### DIRECTIONS:
Each line that contains the word "validación" counts once; give the total for the records below and nothing else.

### RECORDS:
++++

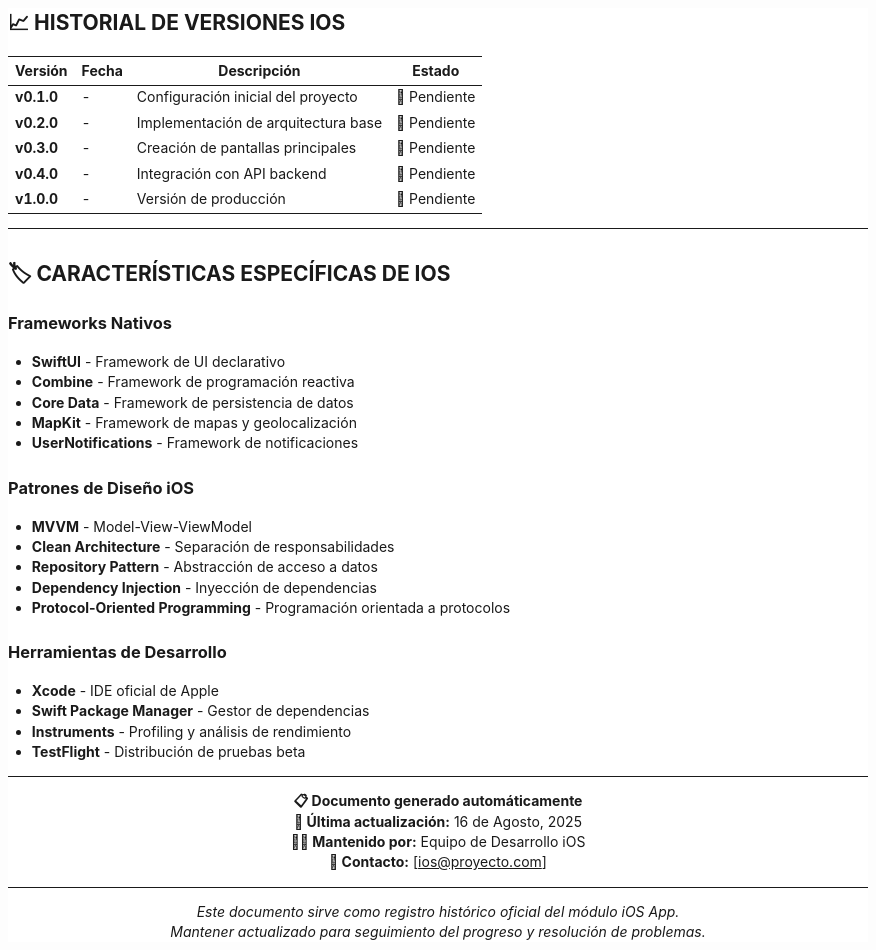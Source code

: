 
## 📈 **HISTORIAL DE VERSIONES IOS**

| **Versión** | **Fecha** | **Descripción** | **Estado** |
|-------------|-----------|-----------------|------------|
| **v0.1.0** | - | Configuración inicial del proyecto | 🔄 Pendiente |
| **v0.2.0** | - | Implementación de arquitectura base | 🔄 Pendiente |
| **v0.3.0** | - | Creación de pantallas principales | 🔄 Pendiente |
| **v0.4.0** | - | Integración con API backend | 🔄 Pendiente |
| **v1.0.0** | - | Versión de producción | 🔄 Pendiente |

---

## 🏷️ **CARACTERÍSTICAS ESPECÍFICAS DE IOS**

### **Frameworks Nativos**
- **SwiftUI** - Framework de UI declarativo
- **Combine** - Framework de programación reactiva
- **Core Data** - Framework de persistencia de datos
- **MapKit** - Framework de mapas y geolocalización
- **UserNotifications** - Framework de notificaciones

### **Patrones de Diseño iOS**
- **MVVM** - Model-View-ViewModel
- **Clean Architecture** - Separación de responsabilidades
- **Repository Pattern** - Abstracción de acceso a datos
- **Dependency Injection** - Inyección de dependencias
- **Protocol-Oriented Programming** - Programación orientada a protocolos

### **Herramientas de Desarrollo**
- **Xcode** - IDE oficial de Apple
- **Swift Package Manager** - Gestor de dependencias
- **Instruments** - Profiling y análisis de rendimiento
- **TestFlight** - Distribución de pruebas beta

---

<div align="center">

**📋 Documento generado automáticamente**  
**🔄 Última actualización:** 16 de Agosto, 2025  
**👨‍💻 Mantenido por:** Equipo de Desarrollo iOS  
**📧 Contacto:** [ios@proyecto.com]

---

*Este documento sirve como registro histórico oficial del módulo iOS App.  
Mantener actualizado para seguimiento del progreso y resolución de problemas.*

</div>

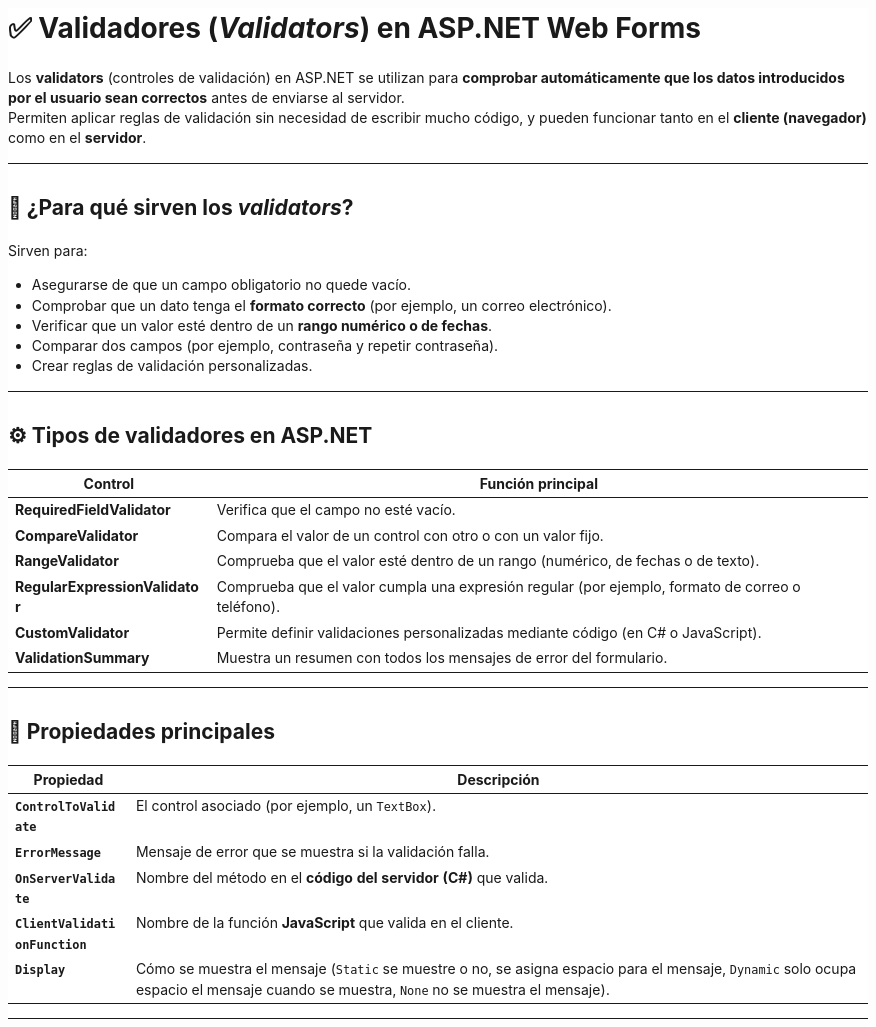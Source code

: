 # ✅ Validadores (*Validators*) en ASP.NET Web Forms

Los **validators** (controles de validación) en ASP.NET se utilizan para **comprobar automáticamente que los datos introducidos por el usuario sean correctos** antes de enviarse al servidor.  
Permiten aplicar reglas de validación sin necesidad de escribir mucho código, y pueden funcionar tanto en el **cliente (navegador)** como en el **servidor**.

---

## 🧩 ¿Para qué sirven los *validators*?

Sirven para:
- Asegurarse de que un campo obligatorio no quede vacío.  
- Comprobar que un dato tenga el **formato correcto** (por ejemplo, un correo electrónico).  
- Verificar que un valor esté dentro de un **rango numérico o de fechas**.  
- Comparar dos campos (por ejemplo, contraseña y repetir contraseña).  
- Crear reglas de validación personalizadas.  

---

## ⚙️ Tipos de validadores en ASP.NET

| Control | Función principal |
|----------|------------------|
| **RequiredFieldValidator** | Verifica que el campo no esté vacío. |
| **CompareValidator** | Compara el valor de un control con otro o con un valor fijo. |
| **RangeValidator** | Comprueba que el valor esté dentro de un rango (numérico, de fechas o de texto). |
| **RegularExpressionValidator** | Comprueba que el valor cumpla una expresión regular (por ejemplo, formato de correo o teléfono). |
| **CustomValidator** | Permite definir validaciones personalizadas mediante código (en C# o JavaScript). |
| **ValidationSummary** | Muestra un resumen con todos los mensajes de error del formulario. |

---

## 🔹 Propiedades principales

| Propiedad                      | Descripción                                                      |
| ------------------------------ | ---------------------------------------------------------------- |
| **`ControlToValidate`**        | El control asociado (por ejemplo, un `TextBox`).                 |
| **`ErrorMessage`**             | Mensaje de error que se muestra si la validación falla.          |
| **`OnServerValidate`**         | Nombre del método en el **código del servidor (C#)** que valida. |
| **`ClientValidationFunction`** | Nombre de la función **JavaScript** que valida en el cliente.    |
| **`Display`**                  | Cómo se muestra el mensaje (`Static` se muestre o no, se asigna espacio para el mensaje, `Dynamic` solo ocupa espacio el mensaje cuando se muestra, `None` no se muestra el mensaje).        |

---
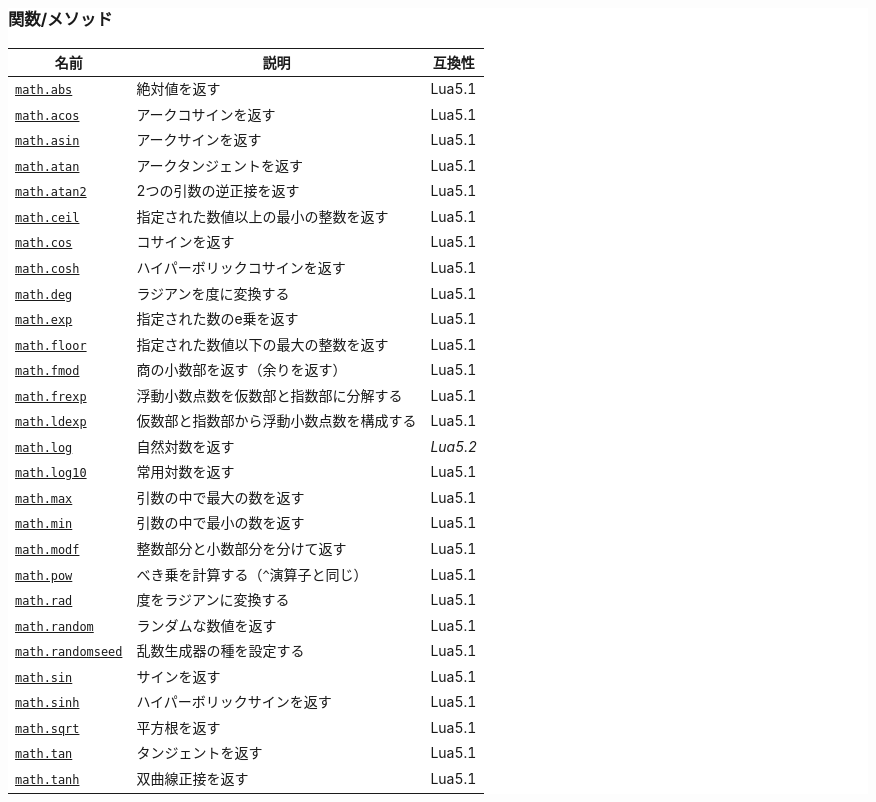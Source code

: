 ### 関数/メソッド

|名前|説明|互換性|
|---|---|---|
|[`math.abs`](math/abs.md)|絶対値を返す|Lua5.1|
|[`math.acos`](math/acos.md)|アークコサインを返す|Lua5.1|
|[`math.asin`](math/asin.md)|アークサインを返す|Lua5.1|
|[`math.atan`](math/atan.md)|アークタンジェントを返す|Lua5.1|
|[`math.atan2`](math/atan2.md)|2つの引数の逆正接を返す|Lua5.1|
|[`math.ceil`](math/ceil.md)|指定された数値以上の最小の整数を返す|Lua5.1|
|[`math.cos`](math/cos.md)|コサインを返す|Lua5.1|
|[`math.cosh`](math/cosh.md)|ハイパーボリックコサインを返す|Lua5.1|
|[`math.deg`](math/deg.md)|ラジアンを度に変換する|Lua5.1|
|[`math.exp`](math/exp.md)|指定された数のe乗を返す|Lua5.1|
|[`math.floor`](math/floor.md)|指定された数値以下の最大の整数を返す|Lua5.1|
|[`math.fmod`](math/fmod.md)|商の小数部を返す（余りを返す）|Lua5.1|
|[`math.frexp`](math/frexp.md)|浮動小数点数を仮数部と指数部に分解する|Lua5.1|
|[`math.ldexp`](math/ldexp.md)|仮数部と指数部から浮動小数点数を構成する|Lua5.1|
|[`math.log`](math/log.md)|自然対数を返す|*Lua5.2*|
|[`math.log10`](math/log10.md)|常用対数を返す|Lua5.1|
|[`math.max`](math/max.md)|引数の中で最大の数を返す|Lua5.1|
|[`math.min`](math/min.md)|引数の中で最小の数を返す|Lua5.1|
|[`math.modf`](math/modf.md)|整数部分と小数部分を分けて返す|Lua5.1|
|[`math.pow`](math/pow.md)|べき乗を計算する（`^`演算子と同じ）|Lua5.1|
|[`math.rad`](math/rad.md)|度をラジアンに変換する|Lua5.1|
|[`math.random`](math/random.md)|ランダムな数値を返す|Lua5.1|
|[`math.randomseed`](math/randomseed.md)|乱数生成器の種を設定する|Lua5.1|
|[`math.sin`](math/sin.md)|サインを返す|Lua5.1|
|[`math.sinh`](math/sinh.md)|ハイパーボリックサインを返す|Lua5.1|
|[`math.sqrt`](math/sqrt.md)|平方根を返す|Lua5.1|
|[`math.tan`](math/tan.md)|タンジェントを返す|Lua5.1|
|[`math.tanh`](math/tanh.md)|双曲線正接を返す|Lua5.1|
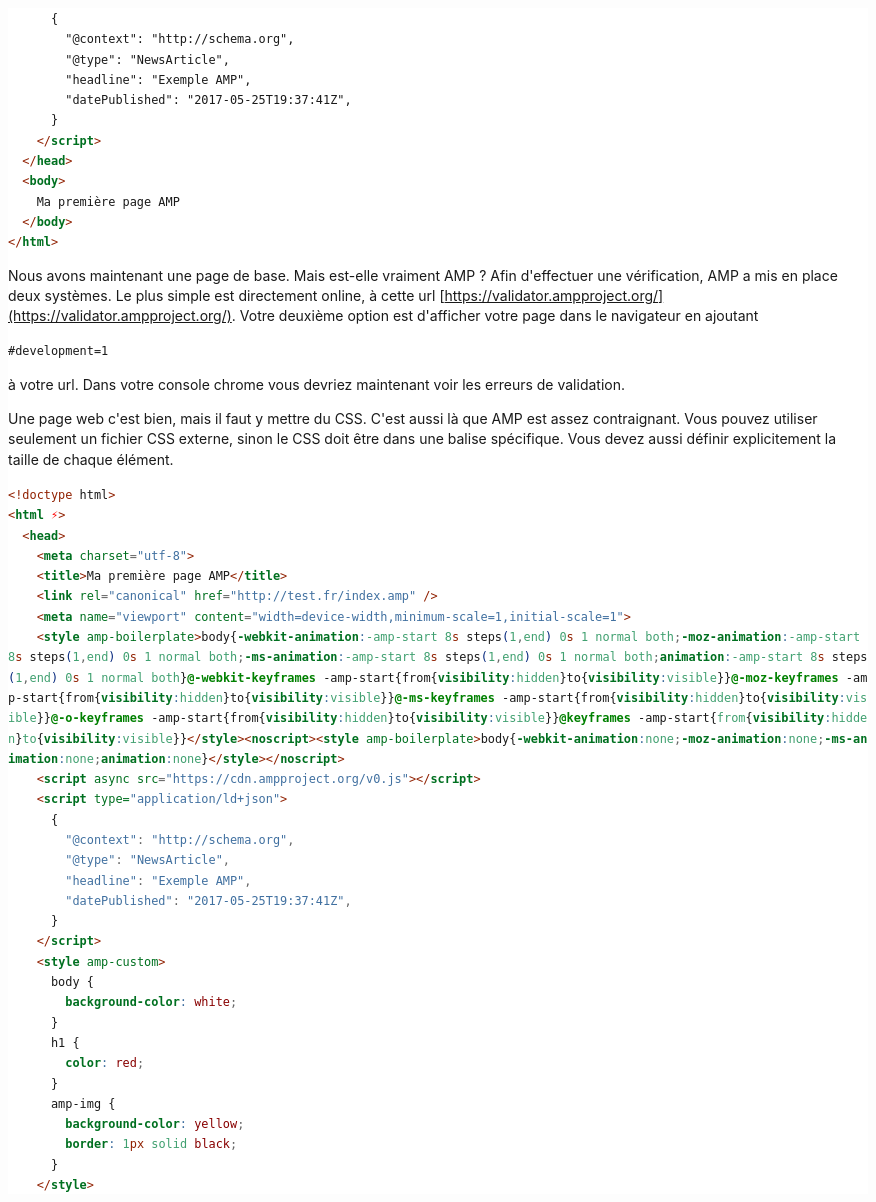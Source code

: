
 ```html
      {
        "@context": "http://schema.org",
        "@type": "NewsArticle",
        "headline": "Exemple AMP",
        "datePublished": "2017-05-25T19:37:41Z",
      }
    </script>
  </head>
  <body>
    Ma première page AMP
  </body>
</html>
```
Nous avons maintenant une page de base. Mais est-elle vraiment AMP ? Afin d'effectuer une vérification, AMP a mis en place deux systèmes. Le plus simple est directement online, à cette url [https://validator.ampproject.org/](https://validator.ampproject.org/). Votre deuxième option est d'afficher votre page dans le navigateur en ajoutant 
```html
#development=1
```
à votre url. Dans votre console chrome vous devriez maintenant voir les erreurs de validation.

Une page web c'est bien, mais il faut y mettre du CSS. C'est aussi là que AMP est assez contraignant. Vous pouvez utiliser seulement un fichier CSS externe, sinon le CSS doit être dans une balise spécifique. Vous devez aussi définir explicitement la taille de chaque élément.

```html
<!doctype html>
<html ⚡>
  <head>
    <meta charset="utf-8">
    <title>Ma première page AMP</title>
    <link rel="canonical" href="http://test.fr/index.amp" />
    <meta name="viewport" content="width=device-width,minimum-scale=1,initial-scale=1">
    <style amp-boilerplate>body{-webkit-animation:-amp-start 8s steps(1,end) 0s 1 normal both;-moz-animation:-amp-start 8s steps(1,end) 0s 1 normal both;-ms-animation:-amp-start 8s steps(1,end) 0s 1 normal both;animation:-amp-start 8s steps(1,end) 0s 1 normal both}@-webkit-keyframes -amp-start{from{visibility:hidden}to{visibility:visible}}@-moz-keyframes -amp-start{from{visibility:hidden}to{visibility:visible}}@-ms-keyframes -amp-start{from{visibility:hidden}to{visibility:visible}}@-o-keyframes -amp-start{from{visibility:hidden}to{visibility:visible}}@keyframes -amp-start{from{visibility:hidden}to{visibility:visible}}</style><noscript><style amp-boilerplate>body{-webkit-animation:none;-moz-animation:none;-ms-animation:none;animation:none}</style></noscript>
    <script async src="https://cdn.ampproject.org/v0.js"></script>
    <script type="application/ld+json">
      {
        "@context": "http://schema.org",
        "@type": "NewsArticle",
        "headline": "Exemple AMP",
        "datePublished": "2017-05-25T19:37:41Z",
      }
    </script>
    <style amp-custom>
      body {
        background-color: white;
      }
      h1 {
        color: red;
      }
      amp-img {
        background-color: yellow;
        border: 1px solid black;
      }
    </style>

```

++++

### SOLVED EXERCISE:
4